Однако слово “тоталитаризм” можно использовать и в более широком смысле — для описания образа мыслей и общего стиля политической борьбы. Тоталитаризм в этом широком смысле слова существовал и в Германии, и в России до того, как в этих странах установился тоталитарный режим. А в Западной Европе (хоть и в маргинальном виде) он продолжал существовать даже после войны. Именно распространение тоталитаризма в широком понимании этого слова является сегодня, на мой взгляд, главной причиной для беспокойства. Потому что народ, привыкший к тоталитарному образу мыслей и тоталитарному дискурсу, вряд ли сможет оказать реальное сопротивление установлению в своей стране тоталитарного государственного режима.
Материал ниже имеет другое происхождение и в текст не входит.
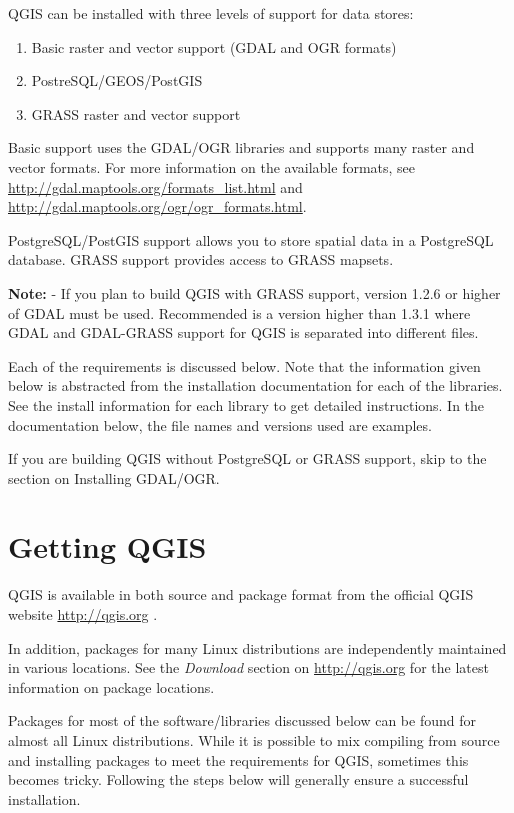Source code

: QGIS can be installed with three levels of support for data stores:
\begin{enumerate}
\item Basic raster and vector support (GDAL and OGR formats)
\item PostreSQL/GEOS/PostGIS 
\item GRASS raster and vector support
\end{enumerate} 

Basic support uses the GDAL/OGR libraries and supports many raster and
vector formats. For more information on the available formats, see
\url{http://gdal.maptools.org/formats_list.html} and
\url{http://gdal.maptools.org/ogr/ogr_formats.html}.

PostgreSQL/PostGIS support allows you to store spatial data in a PostgreSQL
database. GRASS support provides access to GRASS mapsets. 

\textbf{Note:} - If you plan to build QGIS with GRASS support, version
1.2.6 or higher of GDAL must be used. Recommended is a version higher than 
1.3.1 where GDAL and GDAL-GRASS support for QGIS is separated into different 
files.
  
Each of the requirements is discussed below. Note that the information
given below is abstracted from the installation documentation for each of
the libraries. See the install information for each library to get detailed
instructions. In the documentation below, the file names and versions used
are examples.

If you are building QGIS without PostgreSQL or GRASS support, skip to the
section on Installing GDAL/OGR. 

\section{Getting QGIS}

QGIS is available in both source and package format from
the official QGIS website \url{http://qgis.org} \cite{QGISweb}. 

In addition, packages for many Linux distributions are independently
maintained in various locations. See the \textit{Download} section on
\url{http://qgis.org} for the latest information on package locations.

Packages for most of the software/libraries discussed below can be found
for almost all Linux distributions. While it is possible to mix compiling
from source and installing packages to meet the requirements for QGIS,
sometimes this becomes tricky. Following the steps below will generally
ensure a successful installation.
Каковы же отличительные черты этого понимаемого в широком смысле тоталитаризма? Прежде всего это, конечно, нетерпимость. Все тоталитарные движения нетерпимы к своим оппонентам, даже если у них нет возможности придать своей нетерпимости силу закона. Ленин всегда настаивал на беспрекословном соблюдении единой, им самим разработанной линии партии. До 1917 года большая часть его сил уходила на борьбу с “уклонистами” в партийных рядах.
Гитлер, также еще до прихода к власти, активно преследовал своих идейных противников — правда, не столько внутри партии, сколько вне ее. Уже с 1929 года так называемые “ненемецкие” писатели и художники начали получать письма и звонки с угрозами, а их публичные выступления часто срывали сторонники нацистов. В марте 1932 года нацистская газета Völkischer Beobachter опубликовала письмо от имени сорока двух немецких профессоров: подписанты призывали защитить немецкую культуру от “врагов”. Позднее в том же году под давлением нацистов была закрыта знаменитая школа Баухаус в Дессау.
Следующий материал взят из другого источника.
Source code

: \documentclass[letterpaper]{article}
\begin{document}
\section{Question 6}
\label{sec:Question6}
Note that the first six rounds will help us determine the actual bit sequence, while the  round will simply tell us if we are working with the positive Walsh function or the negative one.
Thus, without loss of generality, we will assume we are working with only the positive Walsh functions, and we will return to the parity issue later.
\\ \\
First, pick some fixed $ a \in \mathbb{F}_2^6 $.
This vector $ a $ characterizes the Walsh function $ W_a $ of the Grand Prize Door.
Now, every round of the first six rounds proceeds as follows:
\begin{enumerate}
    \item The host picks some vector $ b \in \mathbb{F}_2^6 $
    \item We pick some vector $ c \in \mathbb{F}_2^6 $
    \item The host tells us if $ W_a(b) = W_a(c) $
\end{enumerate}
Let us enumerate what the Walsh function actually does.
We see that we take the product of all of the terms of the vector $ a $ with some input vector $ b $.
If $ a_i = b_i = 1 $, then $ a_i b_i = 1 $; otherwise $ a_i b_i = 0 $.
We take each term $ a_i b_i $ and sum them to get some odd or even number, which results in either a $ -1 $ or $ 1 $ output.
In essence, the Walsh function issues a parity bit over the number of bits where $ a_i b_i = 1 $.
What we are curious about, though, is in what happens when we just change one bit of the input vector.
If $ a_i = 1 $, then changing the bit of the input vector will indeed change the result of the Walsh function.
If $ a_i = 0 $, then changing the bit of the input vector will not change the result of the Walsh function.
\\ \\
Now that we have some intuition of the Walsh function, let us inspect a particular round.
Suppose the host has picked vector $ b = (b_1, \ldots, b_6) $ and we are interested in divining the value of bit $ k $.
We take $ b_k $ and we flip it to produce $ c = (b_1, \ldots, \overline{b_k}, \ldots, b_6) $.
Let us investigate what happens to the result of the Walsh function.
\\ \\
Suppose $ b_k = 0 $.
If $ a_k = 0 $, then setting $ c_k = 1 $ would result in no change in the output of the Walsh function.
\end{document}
Все эти стратегии запугивания и подавления инакомыслящих возродились к жизни в последние годы. При этом люди, стараниями которых они возрождаются, часто даже не подозревают о нацистских и большевистских корнях подобных методов.
И Ленин, и Гитлер были по крайней мере откровенны в своем отвращении к идее толерантности, справедливо связывая ее с ненавистным им либерализмом. Однако многие нынешние имитаторы этих вождей полагают себя сверхтолерантными людьми. Как такое возможно? Причина кроется в той мутации (практически никем не замеченной), которую в последние годы претерпела концепция толерантности.
В своем классическом либеральном смысле толерантность предполагает одновременное признание двух положений: 1) идея или практика может быть неверной; 2) любая идея и практика имеет право на существование. Эти положения вроде бы и не противоречат друг другу в строгом смысле слова, но одновременное признание их часто вызывает в нас психологическое сопротивление, ибо вступает в конфликт с нашим внутренним стремлением искоренить ошибочные, по нашему мнению, идеи или практики. Толерантность — непростое дело. Это достояние культурных элит, сумевших подняться над своими разногласиями ради диалога друг с другом.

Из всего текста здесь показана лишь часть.